- Exercise description: An exact retyping of every record is required.

Collected data
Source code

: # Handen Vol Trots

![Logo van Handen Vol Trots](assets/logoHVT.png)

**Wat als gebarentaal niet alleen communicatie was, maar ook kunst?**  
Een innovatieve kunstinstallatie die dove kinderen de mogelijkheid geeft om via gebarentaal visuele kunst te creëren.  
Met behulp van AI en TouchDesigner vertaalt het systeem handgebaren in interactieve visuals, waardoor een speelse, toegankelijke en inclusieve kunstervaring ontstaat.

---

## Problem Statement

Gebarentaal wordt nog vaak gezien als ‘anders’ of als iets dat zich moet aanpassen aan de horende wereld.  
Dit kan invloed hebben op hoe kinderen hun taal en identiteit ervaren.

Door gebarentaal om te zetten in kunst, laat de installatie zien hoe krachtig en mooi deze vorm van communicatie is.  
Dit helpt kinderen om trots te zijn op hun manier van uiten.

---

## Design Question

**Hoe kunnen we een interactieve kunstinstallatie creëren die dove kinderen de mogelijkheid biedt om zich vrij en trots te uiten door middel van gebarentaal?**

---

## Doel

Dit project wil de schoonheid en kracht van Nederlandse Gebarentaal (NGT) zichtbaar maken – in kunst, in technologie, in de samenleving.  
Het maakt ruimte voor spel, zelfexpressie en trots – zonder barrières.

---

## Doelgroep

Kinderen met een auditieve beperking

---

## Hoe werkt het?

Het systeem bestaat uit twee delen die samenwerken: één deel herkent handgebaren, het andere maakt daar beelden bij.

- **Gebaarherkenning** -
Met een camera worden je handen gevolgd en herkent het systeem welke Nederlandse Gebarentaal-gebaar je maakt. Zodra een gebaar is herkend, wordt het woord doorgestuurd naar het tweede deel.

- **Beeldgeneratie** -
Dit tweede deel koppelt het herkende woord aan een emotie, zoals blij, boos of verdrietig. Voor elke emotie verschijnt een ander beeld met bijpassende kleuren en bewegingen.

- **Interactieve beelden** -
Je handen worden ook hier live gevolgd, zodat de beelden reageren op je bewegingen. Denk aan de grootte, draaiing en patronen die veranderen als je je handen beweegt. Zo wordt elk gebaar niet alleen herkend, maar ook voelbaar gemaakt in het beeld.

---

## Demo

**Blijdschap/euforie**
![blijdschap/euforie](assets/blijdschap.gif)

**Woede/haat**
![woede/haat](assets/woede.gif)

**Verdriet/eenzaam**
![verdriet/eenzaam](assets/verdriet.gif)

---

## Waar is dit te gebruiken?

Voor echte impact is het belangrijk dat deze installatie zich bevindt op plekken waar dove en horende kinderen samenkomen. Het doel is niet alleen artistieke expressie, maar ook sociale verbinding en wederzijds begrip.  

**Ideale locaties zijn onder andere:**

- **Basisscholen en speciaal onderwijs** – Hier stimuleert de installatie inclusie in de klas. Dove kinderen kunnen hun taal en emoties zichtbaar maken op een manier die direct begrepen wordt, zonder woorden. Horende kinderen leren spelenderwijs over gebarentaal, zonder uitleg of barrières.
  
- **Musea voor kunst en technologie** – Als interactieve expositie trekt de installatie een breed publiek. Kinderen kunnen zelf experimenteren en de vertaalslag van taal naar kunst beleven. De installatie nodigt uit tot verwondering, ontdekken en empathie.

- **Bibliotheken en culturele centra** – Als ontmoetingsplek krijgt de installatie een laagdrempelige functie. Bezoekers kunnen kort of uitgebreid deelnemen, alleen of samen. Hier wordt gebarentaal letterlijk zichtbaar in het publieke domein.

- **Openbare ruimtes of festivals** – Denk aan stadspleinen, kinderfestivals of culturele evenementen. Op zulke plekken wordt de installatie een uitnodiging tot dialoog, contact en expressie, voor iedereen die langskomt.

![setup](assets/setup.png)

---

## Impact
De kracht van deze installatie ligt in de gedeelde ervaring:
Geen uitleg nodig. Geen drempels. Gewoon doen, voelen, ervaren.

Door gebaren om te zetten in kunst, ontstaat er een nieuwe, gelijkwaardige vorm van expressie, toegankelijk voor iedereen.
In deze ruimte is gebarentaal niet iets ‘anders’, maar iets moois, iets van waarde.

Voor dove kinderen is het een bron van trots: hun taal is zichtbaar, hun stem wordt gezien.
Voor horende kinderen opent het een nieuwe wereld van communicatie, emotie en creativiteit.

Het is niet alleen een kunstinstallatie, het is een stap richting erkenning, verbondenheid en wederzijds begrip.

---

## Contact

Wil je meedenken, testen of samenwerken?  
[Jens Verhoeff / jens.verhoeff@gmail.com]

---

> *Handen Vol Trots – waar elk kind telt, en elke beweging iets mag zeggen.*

- Answer to this task:
Source code

: # Handen Vol Trots

![Logo van Handen Vol Trots](assets/logoHVT.png)

**Wat als gebarentaal niet alleen communicatie was, maar ook kunst?**  
Een innovatieve kunstinstallatie die dove kinderen de mogelijkheid geeft om via gebarentaal visuele kunst te creëren.  
Met behulp van AI en TouchDesigner vertaalt het systeem handgebaren in interactieve visuals, waardoor een speelse, toegankelijke en inclusieve kunstervaring ontstaat.

---

## Problem Statement

Gebarentaal wordt nog vaak gezien als ‘anders’ of als iets dat zich moet aanpassen aan de horende wereld.  
Dit kan invloed hebben op hoe kinderen hun taal en identiteit ervaren.

Door gebarentaal om te zetten in kunst, laat de installatie zien hoe krachtig en mooi deze vorm van communicatie is.  
Dit helpt kinderen om trots te zijn op hun manier van uiten.

---

## Design Question

**Hoe kunnen we een interactieve kunstinstallatie creëren die dove kinderen de mogelijkheid biedt om zich vrij en trots te uiten door middel van gebarentaal?**

---

## Doel

Dit project wil de schoonheid en kracht van Nederlandse Gebarentaal (NGT) zichtbaar maken – in kunst, in technologie, in de samenleving.  
Het maakt ruimte voor spel, zelfexpressie en trots – zonder barrières.

---

## Doelgroep

Kinderen met een auditieve beperking

---

## Hoe werkt het?

Het systeem bestaat uit twee delen die samenwerken: één deel herkent handgebaren, het andere maakt daar beelden bij.

- **Gebaarherkenning** -
Met een camera worden je handen gevolgd en herkent het systeem welke Nederlandse Gebarentaal-gebaar je maakt. Zodra een gebaar is herkend, wordt het woord doorgestuurd naar het tweede deel.

- **Beeldgeneratie** -
Dit tweede deel koppelt het herkende woord aan een emotie, zoals blij, boos of verdrietig. Voor elke emotie verschijnt een ander beeld met bijpassende kleuren en bewegingen.

- **Interactieve beelden** -
Je handen worden ook hier live gevolgd, zodat de beelden reageren op je bewegingen. Denk aan de grootte, draaiing en patronen die veranderen als je je handen beweegt. Zo wordt elk gebaar niet alleen herkend, maar ook voelbaar gemaakt in het beeld.

---

## Demo

**Blijdschap/euforie**
![blijdschap/euforie](assets/blijdschap.gif)

**Woede/haat**
![woede/haat](assets/woede.gif)

**Verdriet/eenzaam**
![verdriet/eenzaam](assets/verdriet.gif)

---

## Waar is dit te gebruiken?

Voor echte impact is het belangrijk dat deze installatie zich bevindt op plekken waar dove en horende kinderen samenkomen. Het doel is niet alleen artistieke expressie, maar ook sociale verbinding en wederzijds begrip.  

**Ideale locaties zijn onder andere:**

- **Basisscholen en speciaal onderwijs** – Hier stimuleert de installatie inclusie in de klas. Dove kinderen kunnen hun taal en emoties zichtbaar maken op een manier die direct begrepen wordt, zonder woorden. Horende kinderen leren spelenderwijs over gebarentaal, zonder uitleg of barrières.
  
- **Musea voor kunst en technologie** – Als interactieve expositie trekt de installatie een breed publiek. Kinderen kunnen zelf experimenteren en de vertaalslag van taal naar kunst beleven. De installatie nodigt uit tot verwondering, ontdekken en empathie.

- **Bibliotheken en culturele centra** – Als ontmoetingsplek krijgt de installatie een laagdrempelige functie. Bezoekers kunnen kort of uitgebreid deelnemen, alleen of samen. Hier wordt gebarentaal letterlijk zichtbaar in het publieke domein.

- **Openbare ruimtes of festivals** – Denk aan stadspleinen, kinderfestivals of culturele evenementen. Op zulke plekken wordt de installatie een uitnodiging tot dialoog, contact en expressie, voor iedereen die langskomt.

![setup](assets/setup.png)

---

## Impact
De kracht van deze installatie ligt in de gedeelde ervaring:
Geen uitleg nodig. Geen drempels. Gewoon doen, voelen, ervaren.

Door gebaren om te zetten in kunst, ontstaat er een nieuwe, gelijkwaardige vorm van expressie, toegankelijk voor iedereen.
In deze ruimte is gebarentaal niet iets ‘anders’, maar iets moois, iets van waarde.

Voor dove kinderen is het een bron van trots: hun taal is zichtbaar, hun stem wordt gezien.
Voor horende kinderen opent het een nieuwe wereld van communicatie, emotie en creativiteit.

Het is niet alleen een kunstinstallatie, het is een stap richting erkenning, verbondenheid en wederzijds begrip.

---

## Contact

Wil je meedenken, testen of samenwerken?  
[Jens Verhoeff / jens.verhoeff@gmail.com]

---

> *Handen Vol Trots – waar elk kind telt, en elke beweging iets mag zeggen.*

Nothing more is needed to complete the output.